“Madre” e “padre”? Termini “offensivi”. Parola dell’agenzia Usa per lo sviluppo

di Alexis I. Fragosa

c-fam.org

Le nuove linee guida statunitensi per i programmi educativi all’estero suggeriscono che i termini “madre” e “padre” sono “offensivi”.

L’Agenzia degli Stati Uniti per lo sviluppo internazionale (Usaid) ha pubblicato linee guida che incoraggiano i partner educativi a integrare queste nuove idee Lgbt nei programmi scolastici e nella formazione degli insegnanti.

Riaffermando il proprio impegno per lo “sviluppo inclusivo”, le nuove linee guida si basano sul documento strategico dell’era Obama Lgbt Vision for Action , che ha delineato la strategia dell’Usaid per promuovere l’omosessualità e l’ideologia transgender attraverso il suo lavoro all’estero.

Il nuovo documento offre “migliori pratiche” per l'”inclusione nell’istruzione” Lgbt, che include il divieto dell’uso di termini “offensivi e inappropriati”, come “madre” e “padre”, rimuovendo libri e contenuti “dai programmi di studio che stereotipano negativamente” individui che si identificano come Lgbt e promuovono “diversi orientamenti sessuali e identità di genere” nei curricula di educazione sessuale e formazione familiare.

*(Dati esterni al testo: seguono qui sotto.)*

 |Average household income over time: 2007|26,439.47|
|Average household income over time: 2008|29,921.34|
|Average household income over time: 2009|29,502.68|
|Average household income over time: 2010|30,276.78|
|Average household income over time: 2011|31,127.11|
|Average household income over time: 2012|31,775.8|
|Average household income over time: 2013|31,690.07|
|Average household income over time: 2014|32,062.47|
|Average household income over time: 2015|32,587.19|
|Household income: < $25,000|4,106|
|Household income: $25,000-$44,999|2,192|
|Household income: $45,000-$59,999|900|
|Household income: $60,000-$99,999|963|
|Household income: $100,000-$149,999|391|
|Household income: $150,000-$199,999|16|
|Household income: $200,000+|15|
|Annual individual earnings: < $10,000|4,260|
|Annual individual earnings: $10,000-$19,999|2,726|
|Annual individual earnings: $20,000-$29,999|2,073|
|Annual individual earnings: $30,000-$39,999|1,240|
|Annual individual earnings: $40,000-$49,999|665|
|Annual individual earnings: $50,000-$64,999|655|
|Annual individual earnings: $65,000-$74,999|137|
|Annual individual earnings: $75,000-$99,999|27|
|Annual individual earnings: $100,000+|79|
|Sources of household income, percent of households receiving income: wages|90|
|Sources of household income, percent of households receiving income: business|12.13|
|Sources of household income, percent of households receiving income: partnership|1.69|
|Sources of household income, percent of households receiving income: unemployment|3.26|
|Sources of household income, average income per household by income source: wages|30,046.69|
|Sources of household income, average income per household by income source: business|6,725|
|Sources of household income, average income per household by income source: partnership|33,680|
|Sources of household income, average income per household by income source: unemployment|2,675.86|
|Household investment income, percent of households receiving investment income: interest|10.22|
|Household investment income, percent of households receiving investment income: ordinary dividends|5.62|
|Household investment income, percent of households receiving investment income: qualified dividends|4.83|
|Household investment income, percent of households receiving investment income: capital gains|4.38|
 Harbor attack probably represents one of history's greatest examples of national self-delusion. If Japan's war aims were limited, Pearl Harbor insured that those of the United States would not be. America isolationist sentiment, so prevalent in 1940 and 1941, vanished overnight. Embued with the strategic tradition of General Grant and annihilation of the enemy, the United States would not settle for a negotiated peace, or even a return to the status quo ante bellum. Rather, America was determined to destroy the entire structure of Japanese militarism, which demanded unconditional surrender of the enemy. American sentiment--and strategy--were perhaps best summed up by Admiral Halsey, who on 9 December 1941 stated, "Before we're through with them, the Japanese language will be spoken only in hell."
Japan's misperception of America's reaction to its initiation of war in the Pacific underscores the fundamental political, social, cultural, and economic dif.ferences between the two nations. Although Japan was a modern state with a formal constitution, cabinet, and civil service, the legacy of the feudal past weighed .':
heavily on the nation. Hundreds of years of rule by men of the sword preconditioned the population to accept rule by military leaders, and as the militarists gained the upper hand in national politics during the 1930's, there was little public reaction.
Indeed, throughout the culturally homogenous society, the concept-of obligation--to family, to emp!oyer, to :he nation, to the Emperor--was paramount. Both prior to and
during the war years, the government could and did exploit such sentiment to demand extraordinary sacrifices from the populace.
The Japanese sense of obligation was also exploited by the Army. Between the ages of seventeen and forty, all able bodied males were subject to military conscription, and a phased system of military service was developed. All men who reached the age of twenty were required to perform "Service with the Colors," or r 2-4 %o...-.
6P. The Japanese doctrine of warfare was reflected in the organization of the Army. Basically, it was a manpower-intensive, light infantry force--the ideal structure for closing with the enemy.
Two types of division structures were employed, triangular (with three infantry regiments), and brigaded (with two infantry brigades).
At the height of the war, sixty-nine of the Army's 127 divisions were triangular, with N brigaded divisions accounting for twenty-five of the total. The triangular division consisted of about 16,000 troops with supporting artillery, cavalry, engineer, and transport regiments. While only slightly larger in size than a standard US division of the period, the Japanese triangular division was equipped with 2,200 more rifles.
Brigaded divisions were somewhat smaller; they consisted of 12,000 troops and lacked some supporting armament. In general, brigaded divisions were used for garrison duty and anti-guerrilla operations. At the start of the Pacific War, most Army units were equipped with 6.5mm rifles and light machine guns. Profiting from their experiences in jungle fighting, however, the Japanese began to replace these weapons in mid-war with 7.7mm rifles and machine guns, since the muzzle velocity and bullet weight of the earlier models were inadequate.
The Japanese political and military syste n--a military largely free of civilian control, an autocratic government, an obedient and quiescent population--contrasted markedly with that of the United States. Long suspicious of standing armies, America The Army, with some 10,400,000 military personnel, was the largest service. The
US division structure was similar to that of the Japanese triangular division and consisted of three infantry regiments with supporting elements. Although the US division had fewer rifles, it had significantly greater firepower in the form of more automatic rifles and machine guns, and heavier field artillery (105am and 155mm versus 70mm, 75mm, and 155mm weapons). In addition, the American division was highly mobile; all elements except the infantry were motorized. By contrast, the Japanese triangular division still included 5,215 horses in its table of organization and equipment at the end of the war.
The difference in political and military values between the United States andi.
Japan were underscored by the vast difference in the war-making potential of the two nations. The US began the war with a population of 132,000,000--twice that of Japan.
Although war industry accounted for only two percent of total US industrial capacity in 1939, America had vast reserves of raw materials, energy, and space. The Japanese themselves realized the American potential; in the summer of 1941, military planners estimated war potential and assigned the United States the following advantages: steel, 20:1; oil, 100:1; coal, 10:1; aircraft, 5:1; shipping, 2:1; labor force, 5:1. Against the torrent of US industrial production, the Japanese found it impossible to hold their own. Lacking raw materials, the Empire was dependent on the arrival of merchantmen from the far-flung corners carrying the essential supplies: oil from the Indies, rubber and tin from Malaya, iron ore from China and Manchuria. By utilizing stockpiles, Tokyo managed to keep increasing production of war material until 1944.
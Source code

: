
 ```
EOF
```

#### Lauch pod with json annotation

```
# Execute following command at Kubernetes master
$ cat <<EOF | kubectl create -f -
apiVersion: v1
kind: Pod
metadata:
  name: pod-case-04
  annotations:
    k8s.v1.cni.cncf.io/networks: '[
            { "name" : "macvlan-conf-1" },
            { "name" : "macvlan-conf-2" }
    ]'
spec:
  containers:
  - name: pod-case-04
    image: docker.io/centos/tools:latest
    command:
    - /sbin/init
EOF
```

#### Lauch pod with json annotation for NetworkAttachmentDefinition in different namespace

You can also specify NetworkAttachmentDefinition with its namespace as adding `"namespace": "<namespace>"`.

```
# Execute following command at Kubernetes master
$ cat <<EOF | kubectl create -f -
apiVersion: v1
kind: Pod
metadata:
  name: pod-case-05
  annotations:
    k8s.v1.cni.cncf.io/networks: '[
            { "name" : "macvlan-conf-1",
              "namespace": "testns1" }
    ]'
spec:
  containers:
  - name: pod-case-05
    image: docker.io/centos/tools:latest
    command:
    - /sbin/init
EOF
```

I critici affermano che la nuova linea guida dell’Usaid alla fine avrà un impatto sui partner educativi per far avanzare l’agenda Lgbt condizionando i finanziamenti delle sovvenzioni alla loro attuazione delle nuove linee guida dell’Usaid.

Nelle linee guida, Usaid incoraggia gli educatori a “espandere la conoscenza della diversità dei [loro] studenti” esponendo loro modelli di ruolo Lgbt “attraverso la letteratura, le lezioni e gli ospiti in classe”.

Il documento inoltre incoraggia le scuole a consentire agli studenti transgender di utilizzare i servizi igienici e gli spogliatoi destinati agli studenti del sesso opposto per garantire che gli studenti transgender non siano “emarginati” o “esposti a bullismo e/o molestie”.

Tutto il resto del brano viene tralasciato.